Many States encourage the use of arbitration provisions in insurance policies. Arbitrations rarely rely on a record. They are mostly done in private (or in secret, depending on which moniker you prefer).
There is no transcript. There is no record of the evidence. The testimony and the documents are not recorded.
This can make for issues where courts are called upon to supervise the arbitration proceedings. Whenever one party or another appeals an arbitration award and requests the review of a court, the court is effectively being asked to supervise the arbitration proceeding.
However, when there is no record there can be no review at least on the ground that the evidence was insufficient to support the award. This is true even in an appeal from a trial to the court or bench trial, where there is no transcript nor any other record of the proceedings that the reviewing court can review.
Such was the ruling in a recent non-insurance-coverage case decided without a jury by a trial court. Understandably, the appellate court simply could not review evidence when there was no evidence in the record:
Held: Judgment for the plaintiff was affirmed. This court did not reach the merits of the defendant's argument that the evidence was insufficient to establish negligence on its part. There was no transcript of the bench trial, and there was no evidence in the record that a stipulation by the parties' attorneys to the facts and testimony was submitted to the trial court.

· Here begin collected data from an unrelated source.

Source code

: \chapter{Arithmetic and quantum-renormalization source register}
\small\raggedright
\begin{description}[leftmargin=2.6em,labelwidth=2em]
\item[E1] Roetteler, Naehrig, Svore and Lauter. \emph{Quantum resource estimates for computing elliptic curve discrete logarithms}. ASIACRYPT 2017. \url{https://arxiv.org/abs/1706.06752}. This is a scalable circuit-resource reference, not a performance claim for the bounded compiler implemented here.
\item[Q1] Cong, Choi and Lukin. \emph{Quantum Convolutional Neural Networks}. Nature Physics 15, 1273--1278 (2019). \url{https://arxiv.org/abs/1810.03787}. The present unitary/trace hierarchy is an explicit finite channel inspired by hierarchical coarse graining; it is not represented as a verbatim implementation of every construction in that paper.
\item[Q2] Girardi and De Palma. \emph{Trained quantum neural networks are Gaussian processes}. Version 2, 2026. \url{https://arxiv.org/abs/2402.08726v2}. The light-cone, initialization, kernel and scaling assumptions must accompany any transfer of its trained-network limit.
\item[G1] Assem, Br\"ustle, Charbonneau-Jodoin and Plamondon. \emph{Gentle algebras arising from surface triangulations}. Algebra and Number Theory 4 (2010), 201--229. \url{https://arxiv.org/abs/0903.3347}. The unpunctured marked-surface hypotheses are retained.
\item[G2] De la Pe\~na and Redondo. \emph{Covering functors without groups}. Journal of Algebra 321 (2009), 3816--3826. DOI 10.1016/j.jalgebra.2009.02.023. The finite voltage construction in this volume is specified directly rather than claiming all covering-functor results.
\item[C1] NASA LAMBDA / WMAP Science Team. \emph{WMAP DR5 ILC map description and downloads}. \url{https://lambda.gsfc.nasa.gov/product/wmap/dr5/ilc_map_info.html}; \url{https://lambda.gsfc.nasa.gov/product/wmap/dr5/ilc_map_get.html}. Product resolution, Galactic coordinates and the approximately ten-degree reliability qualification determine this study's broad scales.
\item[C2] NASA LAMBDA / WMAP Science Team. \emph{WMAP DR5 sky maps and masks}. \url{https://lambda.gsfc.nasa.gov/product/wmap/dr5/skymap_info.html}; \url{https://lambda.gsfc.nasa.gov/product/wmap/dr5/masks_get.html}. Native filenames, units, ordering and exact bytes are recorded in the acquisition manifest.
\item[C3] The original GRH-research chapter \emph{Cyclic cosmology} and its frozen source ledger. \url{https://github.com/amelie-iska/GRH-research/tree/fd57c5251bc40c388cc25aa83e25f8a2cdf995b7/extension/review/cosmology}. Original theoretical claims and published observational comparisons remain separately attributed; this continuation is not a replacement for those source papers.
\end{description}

Allstate Ins. Co. v. Wally's Auto Repair, 2016 IL App (1st) 142676-U, ¶ 1 at p. *1 (Ill. 1st DCA September 23, 2016) (UNPUBLISHED OPINION. Subject to citation in limited circumstances in Illinois).
The lesson is clear: If you want any court to review the record in your proceeding, whether the court you ask to review the record is a trial court or an appellate court, make sure that they have a record to review.